Google spam suite primer

Google provides a full suite of services for the entry-level blog spammer. There are plenty of legitimate uses for all of these Google services, but Google’s market-leading position in search creates a spam ecosystem that inflates corporate revenues, index size, and user data. Google’s blog hosting service, Blog*Spot, received a lot of attention this week as blogosphere neighbors threw up their arms in protest of the host, which is like the seedy motel at the edge of town that rents by the-hour. It’s cheap and inviting to those who know no better, but those in the know don’t want anything to do with it.

I will describe the Google elements that contribute to a spam farm in an attempt to create more understanding about how your content ends up where you may not want it.

The host

Blogger’s Blog*Spot hosting is a quick and easy way to create new blogs. It’s free, you can post via e-mail, and many people think a Blog*Spot blog is the quickest way into Google’s search index since the blog hosting servers might be only a few rows away from the Google crawler and of course Google knows how to find all of the content inside its own system.


The image above is a completely automated public Turing test to tell computers and humans apart, commonly referred to by its acronym: CAPTCHA. A CAPTCHA is supposed to be easy for a human to decipher, but difficult for computers using image recognition software.

Blogger requires users to solve the above CAPTCHA before creating a new blog. Yet the system is bypassed daily and thousands of new blogs are created.

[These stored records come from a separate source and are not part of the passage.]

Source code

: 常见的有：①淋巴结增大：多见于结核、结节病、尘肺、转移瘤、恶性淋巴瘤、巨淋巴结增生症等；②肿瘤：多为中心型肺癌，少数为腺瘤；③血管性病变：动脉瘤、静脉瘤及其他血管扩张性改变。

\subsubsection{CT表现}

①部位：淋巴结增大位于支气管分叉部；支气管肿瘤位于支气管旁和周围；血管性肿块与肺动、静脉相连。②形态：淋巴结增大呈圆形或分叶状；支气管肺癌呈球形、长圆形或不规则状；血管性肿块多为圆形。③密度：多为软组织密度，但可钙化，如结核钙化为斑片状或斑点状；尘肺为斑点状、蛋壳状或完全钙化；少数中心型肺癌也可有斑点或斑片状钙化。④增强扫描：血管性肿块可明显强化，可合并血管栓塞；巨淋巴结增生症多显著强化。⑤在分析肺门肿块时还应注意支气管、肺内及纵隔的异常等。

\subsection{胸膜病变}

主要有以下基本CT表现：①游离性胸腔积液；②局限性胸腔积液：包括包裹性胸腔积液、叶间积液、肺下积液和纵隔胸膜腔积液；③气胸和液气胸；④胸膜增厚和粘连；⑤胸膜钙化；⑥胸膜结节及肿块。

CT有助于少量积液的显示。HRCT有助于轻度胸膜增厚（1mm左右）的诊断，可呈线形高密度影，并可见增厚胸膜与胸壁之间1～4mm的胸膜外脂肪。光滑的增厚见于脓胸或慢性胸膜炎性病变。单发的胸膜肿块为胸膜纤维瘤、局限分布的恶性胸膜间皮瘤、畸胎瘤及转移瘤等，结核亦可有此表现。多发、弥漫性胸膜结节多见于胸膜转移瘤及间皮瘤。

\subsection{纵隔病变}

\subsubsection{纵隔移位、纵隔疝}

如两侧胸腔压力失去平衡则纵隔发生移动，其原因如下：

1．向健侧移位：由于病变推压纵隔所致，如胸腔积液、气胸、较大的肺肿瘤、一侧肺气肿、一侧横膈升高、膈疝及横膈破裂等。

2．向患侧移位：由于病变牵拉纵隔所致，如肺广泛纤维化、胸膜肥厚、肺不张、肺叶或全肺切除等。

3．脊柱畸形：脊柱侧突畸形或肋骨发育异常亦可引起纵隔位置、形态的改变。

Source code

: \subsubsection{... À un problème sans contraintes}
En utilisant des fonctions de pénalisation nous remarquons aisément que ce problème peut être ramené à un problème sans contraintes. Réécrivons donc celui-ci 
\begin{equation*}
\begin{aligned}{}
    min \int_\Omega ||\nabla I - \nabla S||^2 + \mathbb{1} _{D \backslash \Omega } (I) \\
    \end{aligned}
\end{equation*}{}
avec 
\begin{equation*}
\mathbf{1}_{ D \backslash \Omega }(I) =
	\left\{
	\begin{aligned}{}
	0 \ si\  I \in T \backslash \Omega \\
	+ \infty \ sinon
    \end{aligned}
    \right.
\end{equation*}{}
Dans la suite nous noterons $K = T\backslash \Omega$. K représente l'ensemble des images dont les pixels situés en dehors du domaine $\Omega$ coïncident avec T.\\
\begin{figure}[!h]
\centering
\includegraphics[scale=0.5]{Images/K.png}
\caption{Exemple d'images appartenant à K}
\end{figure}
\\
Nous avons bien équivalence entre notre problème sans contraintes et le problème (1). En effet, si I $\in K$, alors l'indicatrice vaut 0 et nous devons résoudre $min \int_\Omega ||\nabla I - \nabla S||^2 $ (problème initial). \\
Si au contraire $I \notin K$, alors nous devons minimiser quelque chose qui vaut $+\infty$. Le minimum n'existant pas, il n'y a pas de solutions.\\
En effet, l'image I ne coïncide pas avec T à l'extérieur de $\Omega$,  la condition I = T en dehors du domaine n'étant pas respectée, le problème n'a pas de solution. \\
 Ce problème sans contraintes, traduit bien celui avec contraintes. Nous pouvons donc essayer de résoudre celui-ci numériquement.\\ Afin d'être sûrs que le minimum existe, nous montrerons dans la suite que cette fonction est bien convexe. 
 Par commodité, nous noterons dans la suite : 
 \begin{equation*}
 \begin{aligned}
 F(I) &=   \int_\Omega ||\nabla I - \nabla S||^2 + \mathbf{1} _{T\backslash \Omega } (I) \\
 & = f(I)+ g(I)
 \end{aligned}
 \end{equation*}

A simple CAPTCHA can be broken using optical character recognition, the same technology that scans a printed page and converts the words to plain text.

A common way to bypass a CAPTCHA system is to offer humans a reward for successfully entering the scrambled word. Some sites trade free porn for a CAPTCHA solutions, others hire people in low-income areas of the world to sit in front of a computer and solve CAPTCHAs all day.

The content

Google provides a lot of free content for someone to repurpose on their newly created Blog*Spot blog. Search Google’s web, news, or blog results for the keyword of your choice and you will receive a list of content sources Google has determined is most relevant to the query. Copying from the top of these results is an easy way for spammers to obtain content already deemed relevant by Google for inclusion in its own pages.

You will often see spam blogs composed of a group of results including a title, link, and except for targeted keywords. These pages are meant to attract search referrals for advertising or create more pages linking to a site the spammer would like to promote.

Google blog search is the newest Google search service with relevant content available for scraping. Many of the cries from bloggers over the past week were most likely a result of a spammer using a script to retrieve the top search results on Google’s blog search ranked by relevance for inclusion on a newly created Blog*Spot blog.

The payout

Google AdWords places text advertisements across the web related to the textual content of a page. Every time someone clicks on a Google text ad for “refinance” it costs the advertiser over $35 and makes the site owner some money. “Vioxx” pays about $16.50 a click, “poker” pays about $2.50 a click, and “camcorder” pays about $2.60 a click on Google’s advertising network. The newly created blog can make money from these advertisements based on how many people are searching for their targeted keyword, the likelihood of a visitor to click on an ad, and the payout for such keywords.


The above process becomes even easier through the use of automated tools for blog creation, content retrieval, and advertising placement. More expensive tools include the use of pre-configured Blog*Spot blogs for a quick start.


Free web hosts have hidden costs. You don’t have friendly neighbors and it’s possible that search engines will not want to help others discover your area of the web.

Google has taken more steps to protect its e-mail service, Gmail, from spammers than it has taken them away from Blog*Spot. There is a lot more that Google can do to reduce spam, reduce click fraud, and improve their Blogger service, but it might involve losing some advertising revenue in the short-term. I think no company in the business of content generation, indexing, or payment can afford to ignore the problem.